The metric terms invoked in the relativistic model are the g_{0,i} terms. Unlike the g_{0,0} term, that tends to Newtonian in the weak field, those off-diagonal terms have no  Newtonian counterparts, i.e., they are purely relativistic. This is the simple argument that has generated the relativistic velocity profile we successfully put to test on real data for the first time.

Our likelihood analysis in fact shows that both models appear equally consistent with the data and confirms, a posteriori, the hypothesis of validity of a relativistic model. As for the local matter density, derived from the time-time component of the Einstein Equation for a pressure-less fluid in a stationary and axisymmetric metric, we obtain the value 0.093 solar masses per cubic parsec that is in line with current estimates of the total baryonic matter density at the Sun.
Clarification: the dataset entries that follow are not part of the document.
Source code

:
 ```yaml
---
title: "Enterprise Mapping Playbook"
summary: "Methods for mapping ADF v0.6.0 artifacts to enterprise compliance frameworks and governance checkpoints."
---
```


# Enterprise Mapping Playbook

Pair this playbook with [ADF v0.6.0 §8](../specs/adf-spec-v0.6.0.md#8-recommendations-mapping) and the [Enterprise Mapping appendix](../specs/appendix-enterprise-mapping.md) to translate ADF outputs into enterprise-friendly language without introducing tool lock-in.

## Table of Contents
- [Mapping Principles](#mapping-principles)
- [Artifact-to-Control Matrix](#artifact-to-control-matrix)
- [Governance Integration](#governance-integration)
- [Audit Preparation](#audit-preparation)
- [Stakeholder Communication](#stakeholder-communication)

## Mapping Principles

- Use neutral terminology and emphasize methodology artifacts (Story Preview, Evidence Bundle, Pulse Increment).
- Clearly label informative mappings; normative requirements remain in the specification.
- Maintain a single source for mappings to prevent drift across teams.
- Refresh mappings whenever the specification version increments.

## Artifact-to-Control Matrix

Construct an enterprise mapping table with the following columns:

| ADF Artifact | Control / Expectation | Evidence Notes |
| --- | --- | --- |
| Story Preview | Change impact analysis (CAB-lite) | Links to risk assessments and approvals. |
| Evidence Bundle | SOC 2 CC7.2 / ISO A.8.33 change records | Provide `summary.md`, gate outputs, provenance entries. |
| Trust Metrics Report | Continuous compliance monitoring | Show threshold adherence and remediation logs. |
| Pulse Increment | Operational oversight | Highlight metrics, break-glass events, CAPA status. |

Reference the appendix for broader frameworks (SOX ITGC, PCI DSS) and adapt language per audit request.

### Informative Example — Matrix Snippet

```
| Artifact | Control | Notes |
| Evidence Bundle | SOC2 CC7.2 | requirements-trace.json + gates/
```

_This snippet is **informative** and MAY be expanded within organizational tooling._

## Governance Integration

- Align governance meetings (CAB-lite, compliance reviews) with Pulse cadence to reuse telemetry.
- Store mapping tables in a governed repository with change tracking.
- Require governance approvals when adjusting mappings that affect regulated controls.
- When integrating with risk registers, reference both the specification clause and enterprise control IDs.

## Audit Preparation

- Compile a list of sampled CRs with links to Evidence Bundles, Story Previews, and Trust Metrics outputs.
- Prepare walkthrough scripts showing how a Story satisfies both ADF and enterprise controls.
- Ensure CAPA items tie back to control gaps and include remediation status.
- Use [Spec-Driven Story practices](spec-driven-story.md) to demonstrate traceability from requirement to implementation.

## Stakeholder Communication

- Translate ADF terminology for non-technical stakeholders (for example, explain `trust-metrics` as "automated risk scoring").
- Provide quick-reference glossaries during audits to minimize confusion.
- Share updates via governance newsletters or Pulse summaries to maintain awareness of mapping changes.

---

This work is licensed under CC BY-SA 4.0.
What we obtain with the DM model is also really in line with very recent results fitting different data for different samples. Of course we put emphasis on the GR-only model as it has received much less attention over the years, in the hope that it will catch the interest and the attention of the relevant communities.

In brief, our findings tell that, the gravitomagnetic term of the axisymmetric and stationary Einstein field solution (the Ansatz) could mimic a “DM” effect for the observed flatness of the Galactic rotational curve, no matter other than baryonic needs to be present.
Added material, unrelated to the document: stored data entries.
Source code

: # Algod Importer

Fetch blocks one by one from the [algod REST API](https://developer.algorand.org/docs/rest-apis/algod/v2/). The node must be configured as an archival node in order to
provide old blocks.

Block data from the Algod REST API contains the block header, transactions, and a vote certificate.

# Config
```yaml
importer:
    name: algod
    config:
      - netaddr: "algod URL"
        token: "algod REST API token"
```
Hearing the strength of gravity (with the Sun)

15:15-15:40

Ippocratis Saltas (CEICO – Czech Academy of Sciences)

Generic extensions of General Relativity aiming to explain dark energy typically introduce fifth forces of gravitational origin. In this talk, I will explain how helioseismic observations can provide a powerful and novel tool towards precision constraints of fifth forces, as predicted by general theories for dark energy, and I will discuss the implications for cosmology.

A4 - Tuesday 16:10-17:50 (Leonardo Gualtieri)
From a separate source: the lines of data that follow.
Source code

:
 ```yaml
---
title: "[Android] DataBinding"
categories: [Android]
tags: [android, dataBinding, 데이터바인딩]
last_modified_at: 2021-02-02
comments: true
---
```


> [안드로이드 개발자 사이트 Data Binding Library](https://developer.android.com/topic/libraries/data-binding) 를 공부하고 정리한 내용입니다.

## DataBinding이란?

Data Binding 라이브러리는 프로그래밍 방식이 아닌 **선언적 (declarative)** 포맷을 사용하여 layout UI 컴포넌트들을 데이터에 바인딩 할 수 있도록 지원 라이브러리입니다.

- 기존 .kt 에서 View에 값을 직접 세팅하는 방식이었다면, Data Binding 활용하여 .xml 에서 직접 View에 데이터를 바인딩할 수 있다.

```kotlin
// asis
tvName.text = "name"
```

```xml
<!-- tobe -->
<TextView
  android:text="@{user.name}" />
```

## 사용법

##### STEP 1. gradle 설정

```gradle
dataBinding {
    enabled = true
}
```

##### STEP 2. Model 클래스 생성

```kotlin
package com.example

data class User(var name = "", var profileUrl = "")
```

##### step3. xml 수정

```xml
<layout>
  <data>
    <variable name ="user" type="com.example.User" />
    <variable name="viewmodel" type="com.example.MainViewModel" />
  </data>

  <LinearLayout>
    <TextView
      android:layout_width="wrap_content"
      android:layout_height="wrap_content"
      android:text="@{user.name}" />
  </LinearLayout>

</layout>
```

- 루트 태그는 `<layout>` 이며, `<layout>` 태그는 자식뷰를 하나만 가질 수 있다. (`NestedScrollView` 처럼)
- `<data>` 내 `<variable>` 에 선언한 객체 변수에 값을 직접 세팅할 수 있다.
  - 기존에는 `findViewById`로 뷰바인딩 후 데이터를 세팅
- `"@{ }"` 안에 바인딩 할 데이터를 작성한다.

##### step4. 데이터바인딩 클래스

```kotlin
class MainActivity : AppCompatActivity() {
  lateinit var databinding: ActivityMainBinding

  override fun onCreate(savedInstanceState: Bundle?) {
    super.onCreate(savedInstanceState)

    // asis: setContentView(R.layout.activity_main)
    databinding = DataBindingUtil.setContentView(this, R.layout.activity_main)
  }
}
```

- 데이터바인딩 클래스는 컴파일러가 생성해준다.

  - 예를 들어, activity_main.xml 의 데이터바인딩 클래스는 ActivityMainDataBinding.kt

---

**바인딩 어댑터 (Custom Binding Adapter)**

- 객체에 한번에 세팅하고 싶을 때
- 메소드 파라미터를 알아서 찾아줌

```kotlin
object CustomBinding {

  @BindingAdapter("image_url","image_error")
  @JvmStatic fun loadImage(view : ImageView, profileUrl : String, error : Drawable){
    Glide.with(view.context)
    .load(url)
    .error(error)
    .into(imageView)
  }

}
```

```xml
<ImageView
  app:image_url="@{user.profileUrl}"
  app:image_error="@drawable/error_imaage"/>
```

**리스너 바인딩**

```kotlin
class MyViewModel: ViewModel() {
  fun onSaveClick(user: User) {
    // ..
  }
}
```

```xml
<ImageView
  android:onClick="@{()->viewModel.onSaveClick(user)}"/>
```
Casimir force tests of symmetron modified gravity

16:10-16:35

Benjamin Elder (Physics, University of Nottingham)

Many theories of dark energy hypothesize the presence of an additional scalar field that modifies gravity by mediating a fifth force between matter particles. Such forces may be dynamically suppressed in certain environments, i.e. screened, which allows the theory to evade traditional tests of gravity. This situation has spurred the development of new tests of gravity that are designed to be sensitive to screened fifth forces. Casimir force tests are one such example. Traditionally described as a two-plate system, Casimir tests are in practice often constructed of a sphere and a plate to avoid alignment issues. Taking the symmetron as a prototypical model of screening, I have computed the symmetron force between the sphere and plate, allowing the symmetron’s fundamental parameters to be constrained. This calculation involves the use of a variety of techniques, both analytic and numerical, to study the symmetron’s non-linear equation of motion.

The Wheeler-DeWitt Equation and the Cosmological Constant

16:35-17:00

Remo Garattini (Engineering and Aplllied Science, Università di Bergamo)

The Wheeler-DeWitt Equation represents a tool to study Quantum Gravity and Quantum Cosmology. Its solution in a very general context is, of course, impossible. To this purpose we consider some distortions of General Relativity like Gravity’s Rainbow, Varying Speed of Light Cosmology, Generalized Uncertainty Principle deformations and Hořava-Lifshitz gravity which could allow the calculation of some observables like the cosmological constant.